The input:
○ ○ ○ ○
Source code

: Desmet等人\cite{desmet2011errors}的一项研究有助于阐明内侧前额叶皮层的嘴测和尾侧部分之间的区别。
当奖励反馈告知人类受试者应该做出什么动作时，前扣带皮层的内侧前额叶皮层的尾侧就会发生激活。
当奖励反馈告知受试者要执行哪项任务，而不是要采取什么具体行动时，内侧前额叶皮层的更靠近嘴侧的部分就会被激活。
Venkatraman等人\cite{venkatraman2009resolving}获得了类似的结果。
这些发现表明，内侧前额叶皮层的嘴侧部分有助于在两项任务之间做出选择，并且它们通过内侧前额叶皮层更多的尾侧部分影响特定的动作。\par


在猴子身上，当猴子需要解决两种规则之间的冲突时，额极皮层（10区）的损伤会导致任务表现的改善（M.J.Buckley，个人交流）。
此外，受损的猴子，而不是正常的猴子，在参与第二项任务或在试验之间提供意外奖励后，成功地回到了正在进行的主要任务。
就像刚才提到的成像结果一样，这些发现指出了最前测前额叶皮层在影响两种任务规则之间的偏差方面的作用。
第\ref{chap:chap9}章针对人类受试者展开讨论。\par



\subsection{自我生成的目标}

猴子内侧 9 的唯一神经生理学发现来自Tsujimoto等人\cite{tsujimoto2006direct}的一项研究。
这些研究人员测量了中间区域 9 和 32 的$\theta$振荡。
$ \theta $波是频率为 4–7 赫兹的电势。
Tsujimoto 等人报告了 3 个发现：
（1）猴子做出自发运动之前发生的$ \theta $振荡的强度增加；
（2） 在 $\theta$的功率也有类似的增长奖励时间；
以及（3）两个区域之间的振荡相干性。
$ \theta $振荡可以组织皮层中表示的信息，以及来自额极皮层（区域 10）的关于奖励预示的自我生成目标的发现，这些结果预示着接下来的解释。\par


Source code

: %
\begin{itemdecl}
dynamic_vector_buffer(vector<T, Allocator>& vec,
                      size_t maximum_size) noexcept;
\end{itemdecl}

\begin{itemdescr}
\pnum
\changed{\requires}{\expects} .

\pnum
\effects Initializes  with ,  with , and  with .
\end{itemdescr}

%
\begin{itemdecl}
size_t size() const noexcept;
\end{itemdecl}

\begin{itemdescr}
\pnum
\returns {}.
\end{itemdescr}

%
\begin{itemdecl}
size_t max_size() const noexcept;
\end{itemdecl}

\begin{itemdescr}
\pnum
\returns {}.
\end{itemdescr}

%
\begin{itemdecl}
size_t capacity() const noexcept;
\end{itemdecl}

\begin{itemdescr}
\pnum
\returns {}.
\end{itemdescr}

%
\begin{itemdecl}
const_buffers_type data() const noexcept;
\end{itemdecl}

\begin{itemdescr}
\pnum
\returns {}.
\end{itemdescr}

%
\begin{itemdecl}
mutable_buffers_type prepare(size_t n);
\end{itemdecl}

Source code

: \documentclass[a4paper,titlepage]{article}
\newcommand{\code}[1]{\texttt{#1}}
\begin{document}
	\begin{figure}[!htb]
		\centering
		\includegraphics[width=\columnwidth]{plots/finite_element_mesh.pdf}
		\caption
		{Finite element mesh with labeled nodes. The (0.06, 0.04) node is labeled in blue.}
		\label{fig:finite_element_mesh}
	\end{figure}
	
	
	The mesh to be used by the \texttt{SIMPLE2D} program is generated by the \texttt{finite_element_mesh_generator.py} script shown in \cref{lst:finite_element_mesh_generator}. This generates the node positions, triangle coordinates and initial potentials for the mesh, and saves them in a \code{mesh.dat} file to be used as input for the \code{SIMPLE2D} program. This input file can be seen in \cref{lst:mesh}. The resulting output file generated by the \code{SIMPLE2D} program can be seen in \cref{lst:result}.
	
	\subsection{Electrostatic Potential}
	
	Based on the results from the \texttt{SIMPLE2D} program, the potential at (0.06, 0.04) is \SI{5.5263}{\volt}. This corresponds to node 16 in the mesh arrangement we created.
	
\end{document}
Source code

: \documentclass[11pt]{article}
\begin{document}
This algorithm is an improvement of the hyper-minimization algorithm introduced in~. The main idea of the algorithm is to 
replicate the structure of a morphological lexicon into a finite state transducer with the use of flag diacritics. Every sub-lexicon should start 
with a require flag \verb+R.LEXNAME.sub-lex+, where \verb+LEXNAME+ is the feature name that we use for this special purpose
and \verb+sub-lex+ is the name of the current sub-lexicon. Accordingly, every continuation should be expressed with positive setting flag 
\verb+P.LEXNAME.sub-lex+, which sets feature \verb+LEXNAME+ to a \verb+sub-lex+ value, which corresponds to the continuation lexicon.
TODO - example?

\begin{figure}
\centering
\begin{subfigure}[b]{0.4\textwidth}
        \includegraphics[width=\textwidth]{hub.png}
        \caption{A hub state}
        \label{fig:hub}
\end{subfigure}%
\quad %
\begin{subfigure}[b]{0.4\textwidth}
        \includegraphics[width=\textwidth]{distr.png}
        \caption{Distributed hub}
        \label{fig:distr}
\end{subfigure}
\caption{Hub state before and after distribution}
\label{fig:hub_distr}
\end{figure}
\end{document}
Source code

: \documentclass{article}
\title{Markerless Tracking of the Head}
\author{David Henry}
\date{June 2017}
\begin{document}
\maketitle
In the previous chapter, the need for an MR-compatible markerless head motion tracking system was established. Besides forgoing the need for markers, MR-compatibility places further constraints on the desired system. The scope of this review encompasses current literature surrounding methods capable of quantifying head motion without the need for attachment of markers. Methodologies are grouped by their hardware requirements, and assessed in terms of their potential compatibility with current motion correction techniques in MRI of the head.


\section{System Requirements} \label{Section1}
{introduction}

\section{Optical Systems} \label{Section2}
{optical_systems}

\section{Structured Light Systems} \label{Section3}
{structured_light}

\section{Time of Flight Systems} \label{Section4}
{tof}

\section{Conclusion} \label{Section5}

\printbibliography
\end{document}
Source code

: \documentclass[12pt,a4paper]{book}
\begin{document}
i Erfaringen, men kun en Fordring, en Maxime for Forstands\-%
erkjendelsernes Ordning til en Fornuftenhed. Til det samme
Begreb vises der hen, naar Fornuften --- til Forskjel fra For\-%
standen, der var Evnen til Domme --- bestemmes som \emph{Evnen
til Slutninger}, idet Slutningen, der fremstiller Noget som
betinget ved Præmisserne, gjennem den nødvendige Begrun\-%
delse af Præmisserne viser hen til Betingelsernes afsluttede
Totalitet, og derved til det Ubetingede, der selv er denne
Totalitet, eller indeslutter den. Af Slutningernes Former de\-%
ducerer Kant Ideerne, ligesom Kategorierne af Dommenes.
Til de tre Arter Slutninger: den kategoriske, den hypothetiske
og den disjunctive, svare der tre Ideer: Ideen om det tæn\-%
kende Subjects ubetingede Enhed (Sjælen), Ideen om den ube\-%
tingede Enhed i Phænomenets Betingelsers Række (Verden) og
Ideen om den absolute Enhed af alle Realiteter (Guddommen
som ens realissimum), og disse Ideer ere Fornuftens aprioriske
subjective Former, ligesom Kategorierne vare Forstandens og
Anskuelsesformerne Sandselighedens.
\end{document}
○ ○ ○ ○
What is being asked:
The full set of records must be transcribed character for character.

Output below:
Source code

: Desmet等人\cite{desmet2011errors}的一项研究有助于阐明内侧前额叶皮层的嘴测和尾侧部分之间的区别。
当奖励反馈告知人类受试者应该做出什么动作时，前扣带皮层的内侧前额叶皮层的尾侧就会发生激活。
当奖励反馈告知受试者要执行哪项任务，而不是要采取什么具体行动时，内侧前额叶皮层的更靠近嘴侧的部分就会被激活。
Venkatraman等人\cite{venkatraman2009resolving}获得了类似的结果。
这些发现表明，内侧前额叶皮层的嘴侧部分有助于在两项任务之间做出选择，并且它们通过内侧前额叶皮层更多的尾侧部分影响特定的动作。\par


在猴子身上，当猴子需要解决两种规则之间的冲突时，额极皮层（10区）的损伤会导致任务表现的改善（M.J.Buckley，个人交流）。
此外，受损的猴子，而不是正常的猴子，在参与第二项任务或在试验之间提供意外奖励后，成功地回到了正在进行的主要任务。
就像刚才提到的成像结果一样，这些发现指出了最前测前额叶皮层在影响两种任务规则之间的偏差方面的作用。
第\ref{chap:chap9}章针对人类受试者展开讨论。\par



\subsection{自我生成的目标}

猴子内侧 9 的唯一神经生理学发现来自Tsujimoto等人\cite{tsujimoto2006direct}的一项研究。
这些研究人员测量了中间区域 9 和 32 的$\theta$振荡。
$ \theta $波是频率为 4–7 赫兹的电势。
Tsujimoto 等人报告了 3 个发现：
（1）猴子做出自发运动之前发生的$ \theta $振荡的强度增加；
（2） 在 $\theta$的功率也有类似的增长奖励时间；
以及（3）两个区域之间的振荡相干性。
$ \theta $振荡可以组织皮层中表示的信息，以及来自额极皮层（区域 10）的关于奖励预示的自我生成目标的发现，这些结果预示着接下来的解释。\par


Source code

: %
\begin{itemdecl}
dynamic_vector_buffer(vector<T, Allocator>& vec,
                      size_t maximum_size) noexcept;
\end{itemdecl}

\begin{itemdescr}
\pnum
\changed{\requires}{\expects} .

\pnum
\effects Initializes  with ,  with , and  with .
\end{itemdescr}

%
\begin{itemdecl}
size_t size() const noexcept;
\end{itemdecl}

\begin{itemdescr}
\pnum
\returns {}.
\end{itemdescr}

%
\begin{itemdecl}
size_t max_size() const noexcept;
\end{itemdecl}

\begin{itemdescr}
\pnum
\returns {}.
\end{itemdescr}

%
\begin{itemdecl}
size_t capacity() const noexcept;
\end{itemdecl}

\begin{itemdescr}
\pnum
\returns {}.
\end{itemdescr}

%
\begin{itemdecl}
const_buffers_type data() const noexcept;
\end{itemdecl}

\begin{itemdescr}
\pnum
\returns {}.
\end{itemdescr}

%
\begin{itemdecl}
mutable_buffers_type prepare(size_t n);
\end{itemdecl}

Source code

: \documentclass[a4paper,titlepage]{article}
\newcommand{\code}[1]{\texttt{#1}}
\begin{document}
	\begin{figure}[!htb]
		\centering
		\includegraphics[width=\columnwidth]{plots/finite_element_mesh.pdf}
		\caption
		{Finite element mesh with labeled nodes. The (0.06, 0.04) node is labeled in blue.}
		\label{fig:finite_element_mesh}
	\end{figure}
	
	
	The mesh to be used by the \texttt{SIMPLE2D} program is generated by the \texttt{finite_element_mesh_generator.py} script shown in \cref{lst:finite_element_mesh_generator}. This generates the node positions, triangle coordinates and initial potentials for the mesh, and saves them in a \code{mesh.dat} file to be used as input for the \code{SIMPLE2D} program. This input file can be seen in \cref{lst:mesh}. The resulting output file generated by the \code{SIMPLE2D} program can be seen in \cref{lst:result}.
	
	\subsection{Electrostatic Potential}
	
	Based on the results from the \texttt{SIMPLE2D} program, the potential at (0.06, 0.04) is \SI{5.5263}{\volt}. This corresponds to node 16 in the mesh arrangement we created.
	
\end{document}
Source code

: \documentclass[11pt]{article}
\begin{document}
This algorithm is an improvement of the hyper-minimization algorithm introduced in~. The main idea of the algorithm is to 
replicate the structure of a morphological lexicon into a finite state transducer with the use of flag diacritics. Every sub-lexicon should start 
with a require flag \verb+R.LEXNAME.sub-lex+, where \verb+LEXNAME+ is the feature name that we use for this special purpose
and \verb+sub-lex+ is the name of the current sub-lexicon. Accordingly, every continuation should be expressed with positive setting flag 
\verb+P.LEXNAME.sub-lex+, which sets feature \verb+LEXNAME+ to a \verb+sub-lex+ value, which corresponds to the continuation lexicon.
TODO - example?

\begin{figure}
\centering
\begin{subfigure}[b]{0.4\textwidth}
        \includegraphics[width=\textwidth]{hub.png}
        \caption{A hub state}
        \label{fig:hub}
\end{subfigure}%
\quad %
\begin{subfigure}[b]{0.4\textwidth}
        \includegraphics[width=\textwidth]{distr.png}
        \caption{Distributed hub}
        \label{fig:distr}
\end{subfigure}
\caption{Hub state before and after distribution}
\label{fig:hub_distr}
\end{figure}
\end{document}
Source code

: \documentclass{article}
\title{Markerless Tracking of the Head}
\author{David Henry}
\date{June 2017}
\begin{document}
\maketitle
In the previous chapter, the need for an MR-compatible markerless head motion tracking system was established. Besides forgoing the need for markers, MR-compatibility places further constraints on the desired system. The scope of this review encompasses current literature surrounding methods capable of quantifying head motion without the need for attachment of markers. Methodologies are grouped by their hardware requirements, and assessed in terms of their potential compatibility with current motion correction techniques in MRI of the head.


\section{System Requirements} \label{Section1}
{introduction}

\section{Optical Systems} \label{Section2}
{optical_systems}

\section{Structured Light Systems} \label{Section3}
{structured_light}

\section{Time of Flight Systems} \label{Section4}
{tof}

\section{Conclusion} \label{Section5}

\printbibliography
\end{document}
Source code

: \documentclass[12pt,a4paper]{book}
\begin{document}
i Erfaringen, men kun en Fordring, en Maxime for Forstands\-%
erkjendelsernes Ordning til en Fornuftenhed. Til det samme
Begreb vises der hen, naar Fornuften --- til Forskjel fra For\-%
standen, der var Evnen til Domme --- bestemmes som \emph{Evnen
til Slutninger}, idet Slutningen, der fremstiller Noget som
betinget ved Præmisserne, gjennem den nødvendige Begrun\-%
delse af Præmisserne viser hen til Betingelsernes afsluttede
Totalitet, og derved til det Ubetingede, der selv er denne
Totalitet, eller indeslutter den. Af Slutningernes Former de\-%
ducerer Kant Ideerne, ligesom Kategorierne af Dommenes.
Til de tre Arter Slutninger: den kategoriske, den hypothetiske
og den disjunctive, svare der tre Ideer: Ideen om det tæn\-%
kende Subjects ubetingede Enhed (Sjælen), Ideen om den ube\-%
tingede Enhed i Phænomenets Betingelsers Række (Verden) og
Ideen om den absolute Enhed af alle Realiteter (Guddommen
som ens realissimum), og disse Ideer ere Fornuftens aprioriske
subjective Former, ligesom Kategorierne vare Forstandens og
Anskuelsesformerne Sandselighedens.
\end{document}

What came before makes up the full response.